§ Data for the task:
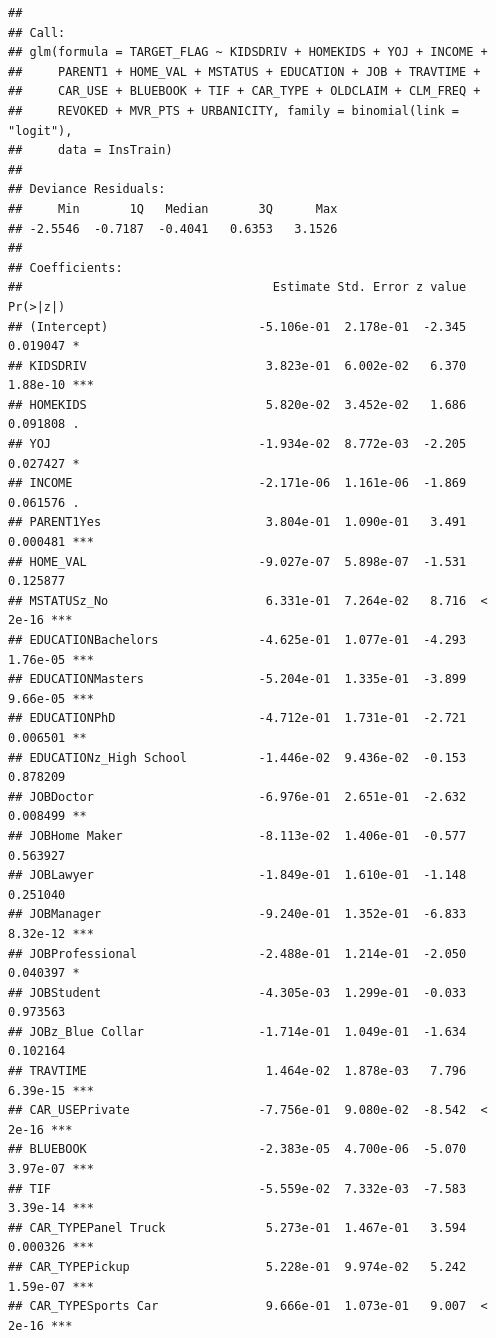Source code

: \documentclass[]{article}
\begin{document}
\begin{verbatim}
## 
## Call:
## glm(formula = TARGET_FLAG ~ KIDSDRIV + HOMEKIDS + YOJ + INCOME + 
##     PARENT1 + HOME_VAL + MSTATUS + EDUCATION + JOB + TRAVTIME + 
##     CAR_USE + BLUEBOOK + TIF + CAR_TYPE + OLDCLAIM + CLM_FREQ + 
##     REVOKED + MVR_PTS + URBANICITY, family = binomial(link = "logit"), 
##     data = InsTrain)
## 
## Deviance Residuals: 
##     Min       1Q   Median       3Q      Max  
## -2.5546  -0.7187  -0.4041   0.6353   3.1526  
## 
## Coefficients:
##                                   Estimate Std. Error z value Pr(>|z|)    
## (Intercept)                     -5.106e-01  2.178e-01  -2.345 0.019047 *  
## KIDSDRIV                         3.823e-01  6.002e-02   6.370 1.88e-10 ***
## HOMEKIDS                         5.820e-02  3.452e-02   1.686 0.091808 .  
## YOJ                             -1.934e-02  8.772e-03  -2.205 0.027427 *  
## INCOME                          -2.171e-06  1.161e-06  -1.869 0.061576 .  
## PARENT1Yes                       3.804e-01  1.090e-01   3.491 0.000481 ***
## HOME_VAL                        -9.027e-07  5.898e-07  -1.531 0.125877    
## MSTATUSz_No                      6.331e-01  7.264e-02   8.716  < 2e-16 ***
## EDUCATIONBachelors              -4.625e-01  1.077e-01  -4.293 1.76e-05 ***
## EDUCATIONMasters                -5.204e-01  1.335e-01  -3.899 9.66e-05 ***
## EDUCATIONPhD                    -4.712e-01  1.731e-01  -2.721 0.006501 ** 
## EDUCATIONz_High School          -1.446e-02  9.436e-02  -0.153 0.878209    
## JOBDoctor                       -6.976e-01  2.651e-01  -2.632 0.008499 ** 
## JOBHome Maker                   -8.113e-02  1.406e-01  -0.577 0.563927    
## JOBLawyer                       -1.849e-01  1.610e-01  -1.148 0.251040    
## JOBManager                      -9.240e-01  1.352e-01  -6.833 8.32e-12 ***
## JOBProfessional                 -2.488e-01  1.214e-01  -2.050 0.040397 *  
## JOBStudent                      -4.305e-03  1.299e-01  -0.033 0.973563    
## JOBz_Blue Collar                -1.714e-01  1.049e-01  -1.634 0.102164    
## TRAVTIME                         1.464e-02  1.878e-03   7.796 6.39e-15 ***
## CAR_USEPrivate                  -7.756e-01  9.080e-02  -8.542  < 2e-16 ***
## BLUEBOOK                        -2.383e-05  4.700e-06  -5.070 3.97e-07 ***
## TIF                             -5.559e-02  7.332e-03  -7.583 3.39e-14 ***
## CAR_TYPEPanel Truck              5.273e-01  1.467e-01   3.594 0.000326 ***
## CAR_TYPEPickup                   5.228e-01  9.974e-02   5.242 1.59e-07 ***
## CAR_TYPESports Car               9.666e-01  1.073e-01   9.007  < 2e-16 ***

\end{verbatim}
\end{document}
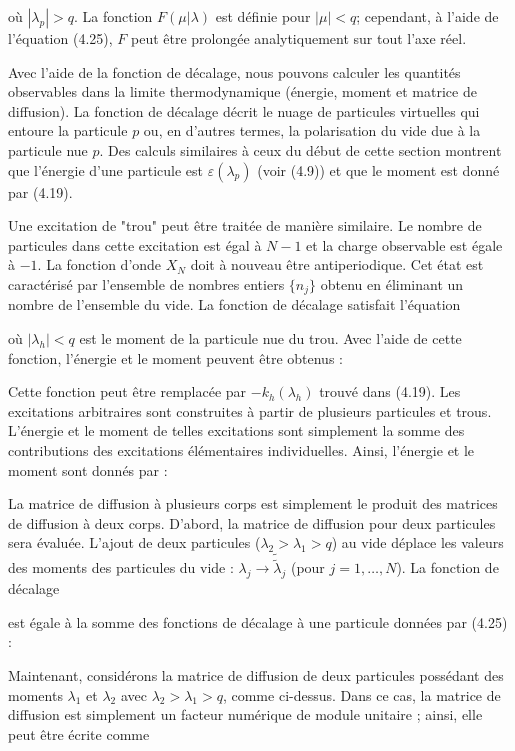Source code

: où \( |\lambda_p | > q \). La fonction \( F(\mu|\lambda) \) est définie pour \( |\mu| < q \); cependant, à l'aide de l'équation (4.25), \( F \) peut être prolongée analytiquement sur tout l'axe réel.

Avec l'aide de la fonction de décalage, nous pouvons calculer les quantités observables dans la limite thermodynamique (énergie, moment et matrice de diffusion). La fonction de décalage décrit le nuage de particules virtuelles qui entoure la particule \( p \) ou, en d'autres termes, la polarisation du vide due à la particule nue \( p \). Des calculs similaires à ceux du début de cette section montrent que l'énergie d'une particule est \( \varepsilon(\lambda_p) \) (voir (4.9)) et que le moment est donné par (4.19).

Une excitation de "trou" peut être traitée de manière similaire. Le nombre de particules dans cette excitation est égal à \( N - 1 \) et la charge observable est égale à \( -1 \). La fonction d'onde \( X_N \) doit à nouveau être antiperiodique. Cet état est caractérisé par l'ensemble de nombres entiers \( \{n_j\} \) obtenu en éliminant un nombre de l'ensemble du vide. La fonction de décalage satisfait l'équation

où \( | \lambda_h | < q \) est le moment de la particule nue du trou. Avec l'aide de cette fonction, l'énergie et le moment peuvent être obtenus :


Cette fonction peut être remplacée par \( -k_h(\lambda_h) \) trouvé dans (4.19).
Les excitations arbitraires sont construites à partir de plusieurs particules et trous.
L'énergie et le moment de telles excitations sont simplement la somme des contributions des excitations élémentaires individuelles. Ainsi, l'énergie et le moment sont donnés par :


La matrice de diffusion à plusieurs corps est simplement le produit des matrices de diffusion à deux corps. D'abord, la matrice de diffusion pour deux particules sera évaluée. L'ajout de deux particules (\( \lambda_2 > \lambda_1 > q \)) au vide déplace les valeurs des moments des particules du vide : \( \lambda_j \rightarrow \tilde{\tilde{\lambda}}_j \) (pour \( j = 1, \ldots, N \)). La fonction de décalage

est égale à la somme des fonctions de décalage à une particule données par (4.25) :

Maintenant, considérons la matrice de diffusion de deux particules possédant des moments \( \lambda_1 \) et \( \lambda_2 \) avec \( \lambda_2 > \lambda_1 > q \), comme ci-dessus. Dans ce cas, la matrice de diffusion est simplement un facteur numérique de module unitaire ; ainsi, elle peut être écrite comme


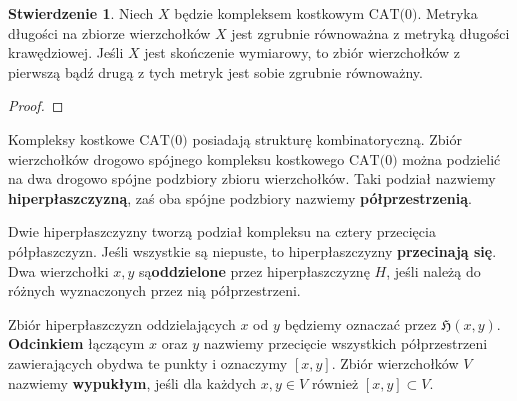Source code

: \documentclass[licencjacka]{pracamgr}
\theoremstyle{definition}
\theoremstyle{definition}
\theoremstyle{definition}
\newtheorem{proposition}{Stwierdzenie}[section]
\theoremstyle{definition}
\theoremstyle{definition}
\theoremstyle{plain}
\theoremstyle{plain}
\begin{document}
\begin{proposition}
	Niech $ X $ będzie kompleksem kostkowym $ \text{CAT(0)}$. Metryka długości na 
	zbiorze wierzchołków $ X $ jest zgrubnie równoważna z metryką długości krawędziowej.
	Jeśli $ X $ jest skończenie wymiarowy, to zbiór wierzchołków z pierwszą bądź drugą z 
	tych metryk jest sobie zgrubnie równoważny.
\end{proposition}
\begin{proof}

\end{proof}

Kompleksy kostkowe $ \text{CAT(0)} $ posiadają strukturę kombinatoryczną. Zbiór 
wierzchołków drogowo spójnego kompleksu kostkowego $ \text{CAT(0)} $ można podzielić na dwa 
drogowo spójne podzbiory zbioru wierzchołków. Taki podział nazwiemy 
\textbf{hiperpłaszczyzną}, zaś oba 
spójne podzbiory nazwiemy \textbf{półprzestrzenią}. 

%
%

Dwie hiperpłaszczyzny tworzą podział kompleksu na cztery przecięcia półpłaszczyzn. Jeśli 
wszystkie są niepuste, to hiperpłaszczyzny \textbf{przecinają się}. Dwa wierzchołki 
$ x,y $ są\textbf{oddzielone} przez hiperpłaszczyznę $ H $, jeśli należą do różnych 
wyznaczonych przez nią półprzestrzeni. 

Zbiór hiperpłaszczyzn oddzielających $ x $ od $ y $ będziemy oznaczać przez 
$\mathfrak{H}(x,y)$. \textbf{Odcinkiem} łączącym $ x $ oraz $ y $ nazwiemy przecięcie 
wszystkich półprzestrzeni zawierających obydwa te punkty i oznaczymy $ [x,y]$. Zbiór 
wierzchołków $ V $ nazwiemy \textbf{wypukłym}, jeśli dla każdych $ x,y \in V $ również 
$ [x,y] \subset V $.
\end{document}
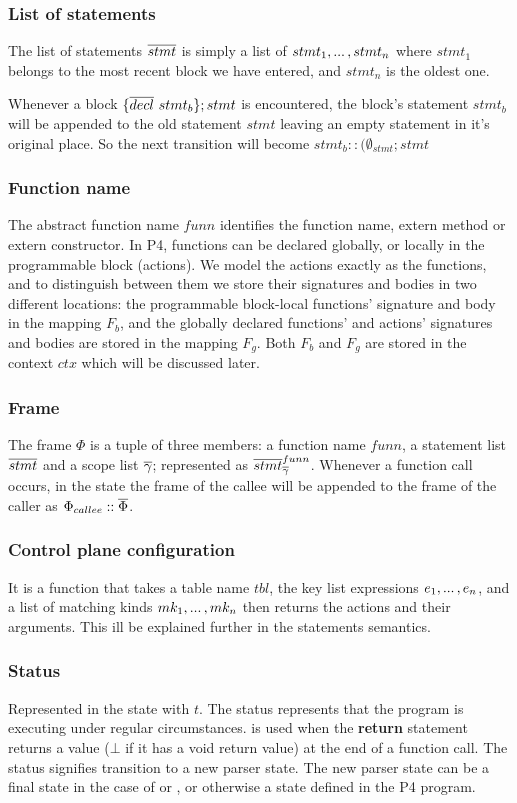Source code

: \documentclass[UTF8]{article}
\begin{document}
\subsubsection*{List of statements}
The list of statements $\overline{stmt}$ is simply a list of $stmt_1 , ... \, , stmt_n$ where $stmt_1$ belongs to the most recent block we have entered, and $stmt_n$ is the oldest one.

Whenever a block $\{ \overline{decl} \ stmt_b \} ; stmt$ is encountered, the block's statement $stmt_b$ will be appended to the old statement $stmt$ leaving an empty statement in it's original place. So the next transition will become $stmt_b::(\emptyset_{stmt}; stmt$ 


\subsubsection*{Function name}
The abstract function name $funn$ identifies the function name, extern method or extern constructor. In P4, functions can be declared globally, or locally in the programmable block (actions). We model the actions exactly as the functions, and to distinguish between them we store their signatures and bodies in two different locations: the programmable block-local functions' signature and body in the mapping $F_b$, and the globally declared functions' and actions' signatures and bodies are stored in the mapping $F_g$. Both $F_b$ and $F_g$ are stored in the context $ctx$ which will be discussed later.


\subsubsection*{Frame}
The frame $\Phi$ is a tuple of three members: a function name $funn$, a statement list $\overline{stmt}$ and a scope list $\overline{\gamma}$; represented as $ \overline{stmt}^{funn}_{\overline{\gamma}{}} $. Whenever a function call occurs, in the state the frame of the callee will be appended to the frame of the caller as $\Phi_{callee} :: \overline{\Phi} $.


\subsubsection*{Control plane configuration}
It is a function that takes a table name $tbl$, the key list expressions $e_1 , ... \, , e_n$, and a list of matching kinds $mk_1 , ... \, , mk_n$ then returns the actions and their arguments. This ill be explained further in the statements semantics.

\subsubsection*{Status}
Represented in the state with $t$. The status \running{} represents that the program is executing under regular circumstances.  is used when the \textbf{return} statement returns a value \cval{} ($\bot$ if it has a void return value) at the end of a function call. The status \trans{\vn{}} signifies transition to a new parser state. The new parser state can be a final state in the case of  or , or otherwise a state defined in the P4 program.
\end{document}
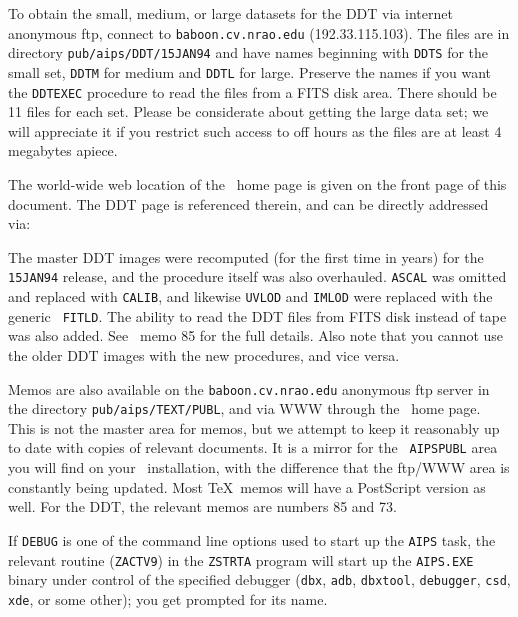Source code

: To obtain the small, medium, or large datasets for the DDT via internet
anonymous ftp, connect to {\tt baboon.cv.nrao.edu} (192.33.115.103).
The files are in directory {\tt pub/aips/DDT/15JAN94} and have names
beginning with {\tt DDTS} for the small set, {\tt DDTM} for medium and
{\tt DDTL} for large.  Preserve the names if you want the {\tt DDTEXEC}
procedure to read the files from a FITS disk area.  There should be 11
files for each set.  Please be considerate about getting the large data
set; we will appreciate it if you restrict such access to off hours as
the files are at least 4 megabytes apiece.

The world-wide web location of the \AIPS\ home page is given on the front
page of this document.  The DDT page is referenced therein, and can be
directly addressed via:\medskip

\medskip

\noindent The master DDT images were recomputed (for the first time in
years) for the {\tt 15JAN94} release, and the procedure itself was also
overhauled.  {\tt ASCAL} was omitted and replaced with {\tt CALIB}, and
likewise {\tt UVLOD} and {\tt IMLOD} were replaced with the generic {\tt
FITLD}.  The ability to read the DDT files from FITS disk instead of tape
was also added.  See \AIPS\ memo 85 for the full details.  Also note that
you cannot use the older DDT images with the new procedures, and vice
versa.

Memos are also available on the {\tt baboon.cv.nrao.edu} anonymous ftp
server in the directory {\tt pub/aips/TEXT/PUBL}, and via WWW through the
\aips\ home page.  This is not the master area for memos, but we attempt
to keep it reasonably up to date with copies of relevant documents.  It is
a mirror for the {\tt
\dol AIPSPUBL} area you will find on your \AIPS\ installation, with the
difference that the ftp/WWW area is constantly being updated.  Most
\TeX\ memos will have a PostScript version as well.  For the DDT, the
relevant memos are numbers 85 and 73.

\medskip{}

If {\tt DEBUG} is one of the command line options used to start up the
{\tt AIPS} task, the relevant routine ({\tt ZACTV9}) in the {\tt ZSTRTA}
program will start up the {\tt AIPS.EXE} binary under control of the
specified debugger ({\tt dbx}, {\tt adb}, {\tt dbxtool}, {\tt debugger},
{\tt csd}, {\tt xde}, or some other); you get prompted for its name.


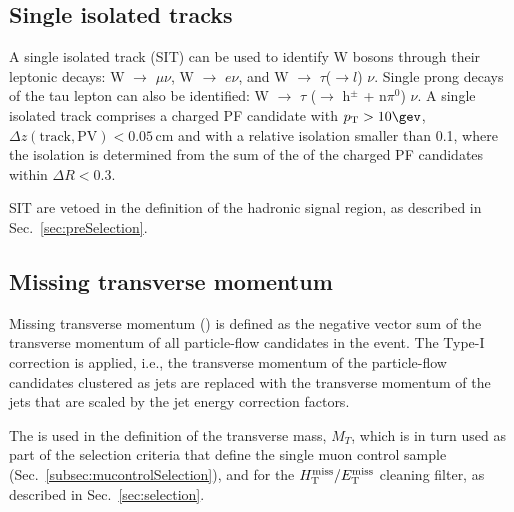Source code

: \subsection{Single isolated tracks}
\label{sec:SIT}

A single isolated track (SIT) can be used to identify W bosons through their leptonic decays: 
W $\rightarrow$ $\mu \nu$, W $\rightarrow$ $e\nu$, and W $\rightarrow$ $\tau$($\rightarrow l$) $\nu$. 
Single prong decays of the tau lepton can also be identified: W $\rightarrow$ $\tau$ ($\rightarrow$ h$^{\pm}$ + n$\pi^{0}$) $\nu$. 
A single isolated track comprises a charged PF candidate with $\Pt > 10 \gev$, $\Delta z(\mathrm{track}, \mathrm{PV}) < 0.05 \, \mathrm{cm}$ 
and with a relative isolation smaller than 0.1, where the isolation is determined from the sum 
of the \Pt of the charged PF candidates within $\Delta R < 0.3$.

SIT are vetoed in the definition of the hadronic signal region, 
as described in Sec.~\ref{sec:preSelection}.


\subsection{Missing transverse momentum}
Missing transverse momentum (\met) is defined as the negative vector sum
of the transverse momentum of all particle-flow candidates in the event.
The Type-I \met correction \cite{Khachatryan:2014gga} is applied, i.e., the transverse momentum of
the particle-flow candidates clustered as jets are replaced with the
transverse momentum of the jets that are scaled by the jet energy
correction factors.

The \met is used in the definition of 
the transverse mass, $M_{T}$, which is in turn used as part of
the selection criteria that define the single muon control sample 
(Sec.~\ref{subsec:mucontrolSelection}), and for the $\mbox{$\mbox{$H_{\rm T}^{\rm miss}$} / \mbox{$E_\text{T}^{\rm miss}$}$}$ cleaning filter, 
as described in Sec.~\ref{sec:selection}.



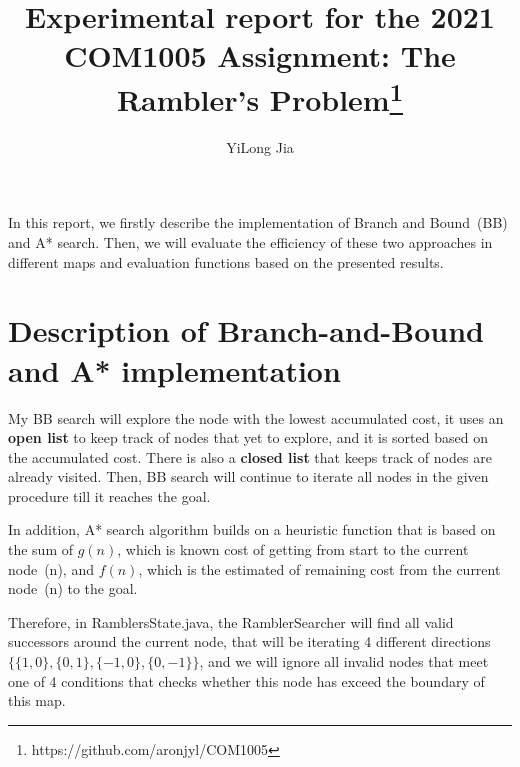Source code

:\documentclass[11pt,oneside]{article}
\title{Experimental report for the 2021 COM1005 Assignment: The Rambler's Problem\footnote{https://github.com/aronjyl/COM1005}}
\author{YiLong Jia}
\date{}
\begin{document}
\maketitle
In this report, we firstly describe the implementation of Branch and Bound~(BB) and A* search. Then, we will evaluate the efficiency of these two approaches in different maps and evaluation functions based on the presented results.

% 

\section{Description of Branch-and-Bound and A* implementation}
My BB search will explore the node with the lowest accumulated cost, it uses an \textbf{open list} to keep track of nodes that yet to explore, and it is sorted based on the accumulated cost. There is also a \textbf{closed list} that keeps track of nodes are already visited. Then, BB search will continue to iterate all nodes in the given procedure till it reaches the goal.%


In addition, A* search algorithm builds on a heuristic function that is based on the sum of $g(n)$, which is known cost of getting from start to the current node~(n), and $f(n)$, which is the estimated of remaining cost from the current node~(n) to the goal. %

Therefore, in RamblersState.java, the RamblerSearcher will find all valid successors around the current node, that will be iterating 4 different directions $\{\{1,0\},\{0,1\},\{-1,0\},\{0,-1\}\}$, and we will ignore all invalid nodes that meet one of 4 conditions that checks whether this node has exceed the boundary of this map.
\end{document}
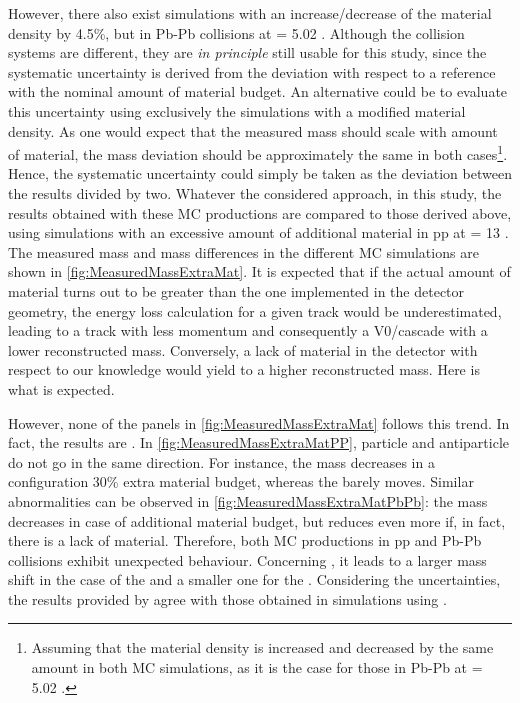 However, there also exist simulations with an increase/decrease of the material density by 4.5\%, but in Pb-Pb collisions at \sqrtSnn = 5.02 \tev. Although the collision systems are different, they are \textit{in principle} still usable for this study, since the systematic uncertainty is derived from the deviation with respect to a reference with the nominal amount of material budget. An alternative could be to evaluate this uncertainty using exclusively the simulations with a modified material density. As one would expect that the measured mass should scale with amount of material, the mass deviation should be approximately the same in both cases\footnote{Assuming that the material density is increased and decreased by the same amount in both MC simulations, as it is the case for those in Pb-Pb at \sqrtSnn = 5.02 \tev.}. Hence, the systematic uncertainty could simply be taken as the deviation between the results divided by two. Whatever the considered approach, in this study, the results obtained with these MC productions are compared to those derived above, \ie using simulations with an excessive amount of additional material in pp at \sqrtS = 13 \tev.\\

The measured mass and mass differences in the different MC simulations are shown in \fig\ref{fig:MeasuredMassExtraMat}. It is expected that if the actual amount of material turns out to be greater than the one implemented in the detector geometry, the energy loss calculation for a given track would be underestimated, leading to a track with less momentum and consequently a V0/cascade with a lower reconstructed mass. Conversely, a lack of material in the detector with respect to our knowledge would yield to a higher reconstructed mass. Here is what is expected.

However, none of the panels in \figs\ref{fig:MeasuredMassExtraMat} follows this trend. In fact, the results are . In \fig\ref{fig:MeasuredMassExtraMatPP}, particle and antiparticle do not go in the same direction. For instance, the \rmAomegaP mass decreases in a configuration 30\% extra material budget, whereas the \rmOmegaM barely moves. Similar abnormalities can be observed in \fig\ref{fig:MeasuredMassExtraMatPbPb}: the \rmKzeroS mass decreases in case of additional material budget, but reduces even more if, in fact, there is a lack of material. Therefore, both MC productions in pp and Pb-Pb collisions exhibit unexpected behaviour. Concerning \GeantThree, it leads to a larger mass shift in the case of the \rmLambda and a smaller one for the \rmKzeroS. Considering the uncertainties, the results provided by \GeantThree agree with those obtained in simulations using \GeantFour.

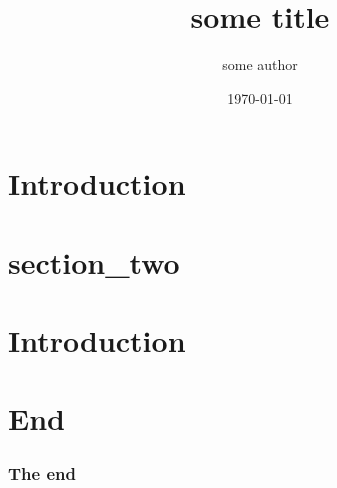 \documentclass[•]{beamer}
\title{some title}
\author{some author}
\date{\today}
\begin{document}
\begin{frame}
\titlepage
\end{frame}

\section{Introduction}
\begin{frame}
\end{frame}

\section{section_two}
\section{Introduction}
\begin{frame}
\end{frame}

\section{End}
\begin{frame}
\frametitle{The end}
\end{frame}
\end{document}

§ Aim of the task:
Return every line of the listing above that contains "were".

§ Solution to this task:
\noindent The master DDT images were recomputed (for the first time in
likewise {\tt UVLOD} and {\tt IMLOD} were replaced with the generic {\tt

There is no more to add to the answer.